++++ DATA FOR THE TASK
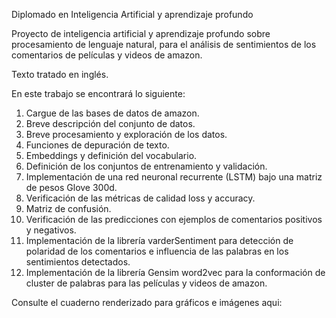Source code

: Diplomado en Inteligencia Artificial y aprendizaje profundo

Proyecto de inteligencia artificial y aprendizaje profundo sobre procesamiento de lenguaje natural, para el análisis de sentimientos de los comentarios de películas y videos de amazon.

Texto tratado en inglés.

En este trabajo se encontrará lo siguiente:

1. Cargue de las bases de datos de amazon.
2. Breve descripción del conjunto de datos.
3. Breve procesamiento y exploración de los datos.
4. Funciones de depuración de texto.
5. Embeddings y definición del vocabulario.
6. Definición de los conjuntos de entrenamiento y validación.
7. Implementación de una red neuronal recurrente (LSTM) bajo una matriz de pesos Glove 300d.
8. Verificación de las métricas de calidad loss y accuracy.
9. Matriz de confusión.
10. Verificación de las predicciones con ejemplos de comentarios positivos y negativos.
11. Implementación de la librería varderSentiment para detección de polaridad de los comentarios e influencia de las palabras en los sentimientos detectados.
12. Implementación de la librería Gensim word2vec para la conformación de cluster de palabras para las películas y videos de amazon.

Consulte el cuaderno renderizado para gráficos e imágenes aqui: 

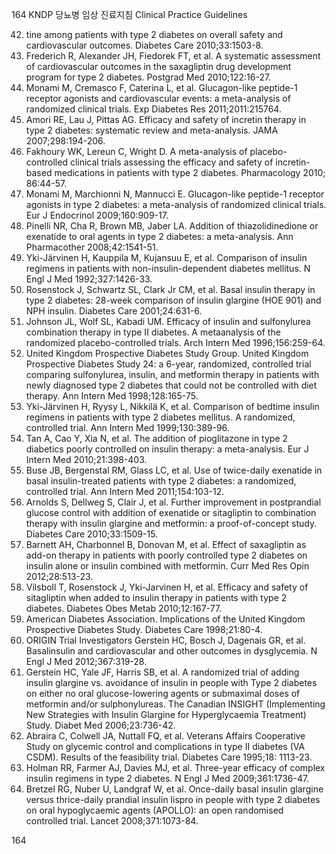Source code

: 164
KNDP 당뇨병 임상 진료지침 Clinical Practice Guidelines

42. tine among patients with type 2 diabetes on overall safety and cardiovascular outcomes. Diabetes Care 2010;33:1503-8.
43. Frederich R, Alexander JH, Fiedorek FT, et al. A systematic assessment of cardiovascular outcomes in the saxagliptin drug development program for type 2 diabetes. Postgrad Med 2010;122:16-27.
44. Monami M, Cremasco F, Caterina L, et al. Glucagon-like peptide-1 receptor agonists and cardiovascular events: a meta-analysis of randomized clinical trials. Exp Diabetes Res 2011;2011:215764.
45. Amori RE, Lau J, Pittas AG. Efficacy and safety of incretin therapy in type 2 diabetes: systematic review and meta-analysis. JAMA 2007;298:194-206.
46. Fakhoury WK, Lereun C, Wright D. A meta-analysis of placebo-controlled clinical trials assessing the efficacy and safety of incretin-based medications in patients with type 2 diabetes. Pharmacology 2010; 86:44-57.
47. Monami M, Marchionni N, Mannucci E. Glucagon-like peptide-1 receptor agonists in type 2 diabetes: a meta-analysis of randomized clinical trials. Eur J Endocrinol 2009;160:909-17.
48. Pinelli NR, Cha R, Brown MB, Jaber LA. Addition of thiazolidinedione or exenatide to oral agents in type 2 diabetes: a meta-analysis. Ann Pharmacother 2008;42:1541-51.
49. Yki-Järvinen H, Kauppila M, Kujansuu E, et al. Comparison of insulin regimens in patients with non-insulin-dependent diabetes mellitus. N Engl J Med 1992;327:1426-33.
50. Rosenstock J, Schwartz SL, Clark Jr CM, et al. Basal insulin therapy in type 2 diabetes: 28-week comparison of insulin glargine (HOE 901) and NPH insulin. Diabetes Care 2001;24:631-6.
51. Johnson JL, Wolf SL, Kabadi UM. Efficacy of insulin and sulfonylurea combination therapy in type II diabetes. A metaanalysis of the randomized placebo-controlled trials. Arch Intern Med 1996;156:259-64.
52. United Kingdom Prospective Diabetes Study Group. United Kingdom Prospective Diabetes Study 24: a 6-year, randomized, controlled trial comparing sulfonylurea, insulin, and metformin therapy in patients with newly diagnosed type 2 diabetes that could not be controlled with diet therapy. Ann Intern Med 1998;128:165-75.
53. Yki-Järvinen H, Ryysy L, Nikkilä K, et al. Comparison of bedtime insulin regimens in patients with type 2 diabetes mellitus. A randomized, controlled trial. Ann Intern Med 1999;130:389-96.
54. Tan A, Cao Y, Xia N, et al. The addition of pioglitazone in type 2 diabetics poorly controlled on insulin therapy: a meta-analysis. Eur J Intern Med 2010;21:398-403.
55. Buse JB, Bergenstal RM, Glass LC, et al. Use of twice-daily exenatide in basal insulin-treated patients with type 2 diabetes: a randomized, controlled trial. Ann Intern Med 2011;154:103-12.
56. Arnolds S, Dellweg S, Clair J, et al. Further improvement in postprandial glucose control with addition of exenatide or sitagliptin to combination therapy with insulin glargine and metformin: a proof-of-concept study. Diabetes Care 2010;33:1509-15.
57. Barnett AH, Charbonnel B, Donovan M, et al. Effect of saxagliptin as add-on therapy in patients with poorly controlled type 2 diabetes on insulin alone or insulin combined with metformin. Curr Med Res Opin 2012;28:513-23.
58. Vilsboll T, Rosenstock J, Yki-Jarvinen H, et al. Efficacy and safety of sitagliptin when added to insulin therapy in patients with type 2 diabetes. Diabetes Obes Metab 2010;12:167-77.
59. American Diabetes Association. Implications of the United Kingdom Prospective Diabetes Study. Diabetes Care 1998;21:80-4.
60. ORIGIN Trial Investigators Gerstein HC, Bosch J, Dagenais GR, et al. Basalinsulin and cardiovascular and other outcomes in dysglycemia. N Engl J Med 2012;367:319-28.
61. Gerstein HC, Yale JF, Harris SB, et al. A randomized trial of adding insulin glargine vs. avoidance of insulin in people with Type 2 diabetes on either no oral glucose-lowering agents or submaximal doses of metformin and/or sulphonylureas. The Canadian INSIGHT (Implementing New Strategies with Insulin Glargine for Hyperglycaemia Treatment) Study. Diabet Med 2006;23:736-42.
62. Abraira C, Colwell JA, Nuttall FQ, et al. Veterans Affairs Cooperative Study on glycemic control and complications in type II diabetes (VA CSDM). Results of the feasibility trial. Diabetes Care 1995;18: 1113-23.
63. Holman RR, Farmer AJ, Davies MJ, et al. Three-year efficacy of complex insulin regimens in type 2 diabetes. N Engl J Med 2009;361:1736-47.
64. Bretzel RG, Nuber U, Landgraf W, et al. Once-daily basal insulin glargine versus thrice-daily prandial insulin lispro in people with type 2 diabetes on oral hypoglycaemic agents (APOLLO): an open randomised controlled trial. Lancet 2008;371:1073-84.

<PAGE>164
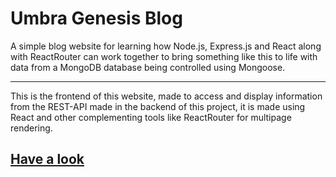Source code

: # Umbra Genesis Blog

A simple blog website for learning how Node.js, Express.js and React along with ReactRouter can work together to bring something like this to life with data from a MongoDB database being controlled using Mongoose.

<hr>

This is the frontend of this website, made to access and display information from the REST-API made in the backend of this project, it is made using React and other complementing tools like ReactRouter for multipage rendering.

## <a href="https://genesisblog.onrender.com/">Have a look</a>
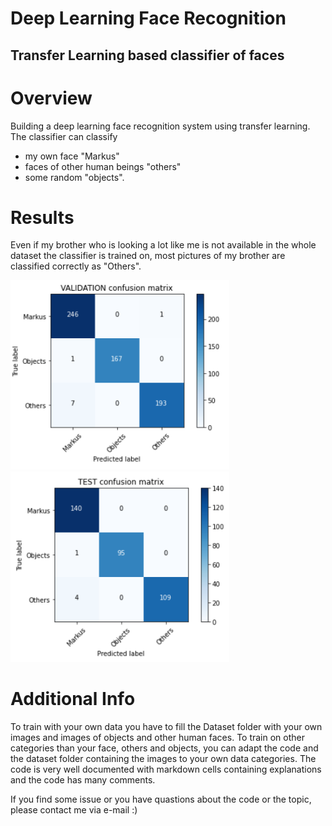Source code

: # Deep Learning Face Recognition
## Transfer Learning based classifier of faces

# Overview
 Building a deep learning face recognition system using transfer learning.
 The classifier can classify
 - my own face "Markus"
 - faces of other human beings "others"
 - some random "objects".
 
# Results
Even if my brother who is looking a lot like me is not available in the whole dataset the classifier is trained on, most pictures of my brother are classified correctly as "Others".

<img src="Plots/cm.png" width="350"> <img src="Plots/cm_test.png" width="350">

# Additional Info
To train with your own data you have to fill the Dataset folder with your own images and images of objects and other human faces.
To train on other categories than your face, others and objects, you can adapt the code and the dataset folder containing the images to your own data categories.
The code is very well documented with markdown cells containing explanations and the code has many comments.

If you find some issue or you have quastions about the code or the topic, please contact me via e-mail :)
++++++++
PROMPT
A word-for-word copy of all the data, without pictures, is the expected output.

REPLY
Source code

: Diplomado en Inteligencia Artificial y aprendizaje profundo

Proyecto de inteligencia artificial y aprendizaje profundo sobre procesamiento de lenguaje natural, para el análisis de sentimientos de los comentarios de películas y videos de amazon.

Texto tratado en inglés.

En este trabajo se encontrará lo siguiente:

1. Cargue de las bases de datos de amazon.
2. Breve descripción del conjunto de datos.
3. Breve procesamiento y exploración de los datos.
4. Funciones de depuración de texto.
5. Embeddings y definición del vocabulario.
6. Definición de los conjuntos de entrenamiento y validación.
7. Implementación de una red neuronal recurrente (LSTM) bajo una matriz de pesos Glove 300d.
8. Verificación de las métricas de calidad loss y accuracy.
9. Matriz de confusión.
10. Verificación de las predicciones con ejemplos de comentarios positivos y negativos.
11. Implementación de la librería varderSentiment para detección de polaridad de los comentarios e influencia de las palabras en los sentimientos detectados.
12. Implementación de la librería Gensim word2vec para la conformación de cluster de palabras para las películas y videos de amazon.

Consulte el cuaderno renderizado para gráficos e imágenes aqui: 

Source code

: 164
KNDP 당뇨병 임상 진료지침 Clinical Practice Guidelines

42. tine among patients with type 2 diabetes on overall safety and cardiovascular outcomes. Diabetes Care 2010;33:1503-8.
43. Frederich R, Alexander JH, Fiedorek FT, et al. A systematic assessment of cardiovascular outcomes in the saxagliptin drug development program for type 2 diabetes. Postgrad Med 2010;122:16-27.
44. Monami M, Cremasco F, Caterina L, et al. Glucagon-like peptide-1 receptor agonists and cardiovascular events: a meta-analysis of randomized clinical trials. Exp Diabetes Res 2011;2011:215764.
45. Amori RE, Lau J, Pittas AG. Efficacy and safety of incretin therapy in type 2 diabetes: systematic review and meta-analysis. JAMA 2007;298:194-206.
46. Fakhoury WK, Lereun C, Wright D. A meta-analysis of placebo-controlled clinical trials assessing the efficacy and safety of incretin-based medications in patients with type 2 diabetes. Pharmacology 2010; 86:44-57.
47. Monami M, Marchionni N, Mannucci E. Glucagon-like peptide-1 receptor agonists in type 2 diabetes: a meta-analysis of randomized clinical trials. Eur J Endocrinol 2009;160:909-17.
48. Pinelli NR, Cha R, Brown MB, Jaber LA. Addition of thiazolidinedione or exenatide to oral agents in type 2 diabetes: a meta-analysis. Ann Pharmacother 2008;42:1541-51.
49. Yki-Järvinen H, Kauppila M, Kujansuu E, et al. Comparison of insulin regimens in patients with non-insulin-dependent diabetes mellitus. N Engl J Med 1992;327:1426-33.
50. Rosenstock J, Schwartz SL, Clark Jr CM, et al. Basal insulin therapy in type 2 diabetes: 28-week comparison of insulin glargine (HOE 901) and NPH insulin. Diabetes Care 2001;24:631-6.
51. Johnson JL, Wolf SL, Kabadi UM. Efficacy of insulin and sulfonylurea combination therapy in type II diabetes. A metaanalysis of the randomized placebo-controlled trials. Arch Intern Med 1996;156:259-64.
52. United Kingdom Prospective Diabetes Study Group. United Kingdom Prospective Diabetes Study 24: a 6-year, randomized, controlled trial comparing sulfonylurea, insulin, and metformin therapy in patients with newly diagnosed type 2 diabetes that could not be controlled with diet therapy. Ann Intern Med 1998;128:165-75.
53. Yki-Järvinen H, Ryysy L, Nikkilä K, et al. Comparison of bedtime insulin regimens in patients with type 2 diabetes mellitus. A randomized, controlled trial. Ann Intern Med 1999;130:389-96.
54. Tan A, Cao Y, Xia N, et al. The addition of pioglitazone in type 2 diabetics poorly controlled on insulin therapy: a meta-analysis. Eur J Intern Med 2010;21:398-403.
55. Buse JB, Bergenstal RM, Glass LC, et al. Use of twice-daily exenatide in basal insulin-treated patients with type 2 diabetes: a randomized, controlled trial. Ann Intern Med 2011;154:103-12.
56. Arnolds S, Dellweg S, Clair J, et al. Further improvement in postprandial glucose control with addition of exenatide or sitagliptin to combination therapy with insulin glargine and metformin: a proof-of-concept study. Diabetes Care 2010;33:1509-15.
57. Barnett AH, Charbonnel B, Donovan M, et al. Effect of saxagliptin as add-on therapy in patients with poorly controlled type 2 diabetes on insulin alone or insulin combined with metformin. Curr Med Res Opin 2012;28:513-23.
58. Vilsboll T, Rosenstock J, Yki-Jarvinen H, et al. Efficacy and safety of sitagliptin when added to insulin therapy in patients with type 2 diabetes. Diabetes Obes Metab 2010;12:167-77.
59. American Diabetes Association. Implications of the United Kingdom Prospective Diabetes Study. Diabetes Care 1998;21:80-4.
60. ORIGIN Trial Investigators Gerstein HC, Bosch J, Dagenais GR, et al. Basalinsulin and cardiovascular and other outcomes in dysglycemia. N Engl J Med 2012;367:319-28.
61. Gerstein HC, Yale JF, Harris SB, et al. A randomized trial of adding insulin glargine vs. avoidance of insulin in people with Type 2 diabetes on either no oral glucose-lowering agents or submaximal doses of metformin and/or sulphonylureas. The Canadian INSIGHT (Implementing New Strategies with Insulin Glargine for Hyperglycaemia Treatment) Study. Diabet Med 2006;23:736-42.
62. Abraira C, Colwell JA, Nuttall FQ, et al. Veterans Affairs Cooperative Study on glycemic control and complications in type II diabetes (VA CSDM). Results of the feasibility trial. Diabetes Care 1995;18: 1113-23.
63. Holman RR, Farmer AJ, Davies MJ, et al. Three-year efficacy of complex insulin regimens in type 2 diabetes. N Engl J Med 2009;361:1736-47.
64. Bretzel RG, Nuber U, Landgraf W, et al. Once-daily basal insulin glargine versus thrice-daily prandial insulin lispro in people with type 2 diabetes on oral hypoglycaemic agents (APOLLO): an open randomised controlled trial. Lancet 2008;371:1073-84.

<PAGE>164
Source code

: # Umbra Genesis Blog

A simple blog website for learning how Node.js, Express.js and React along with ReactRouter can work together to bring something like this to life with data from a MongoDB database being controlled using Mongoose.

<hr>

This is the frontend of this website, made to access and display information from the REST-API made in the backend of this project, it is made using React and other complementing tools like ReactRouter for multipage rendering.

## <a href="https://genesisblog.onrender.com/">Have a look</a>
Source code

: # Deep Learning Face Recognition
## Transfer Learning based classifier of faces

# Overview
 Building a deep learning face recognition system using transfer learning.
 The classifier can classify
 - my own face "Markus"
 - faces of other human beings "others"
 - some random "objects".
 
# Results
Even if my brother who is looking a lot like me is not available in the whole dataset the classifier is trained on, most pictures of my brother are classified correctly as "Others".

<img src="Plots/cm.png" width="350"> <img src="Plots/cm_test.png" width="350">

# Additional Info
To train with your own data you have to fill the Dataset folder with your own images and images of objects and other human faces.
To train on other categories than your face, others and objects, you can adapt the code and the dataset folder containing the images to your own data categories.
The code is very well documented with markdown cells containing explanations and the code has many comments.

If you find some issue or you have quastions about the code or the topic, please contact me via e-mail :)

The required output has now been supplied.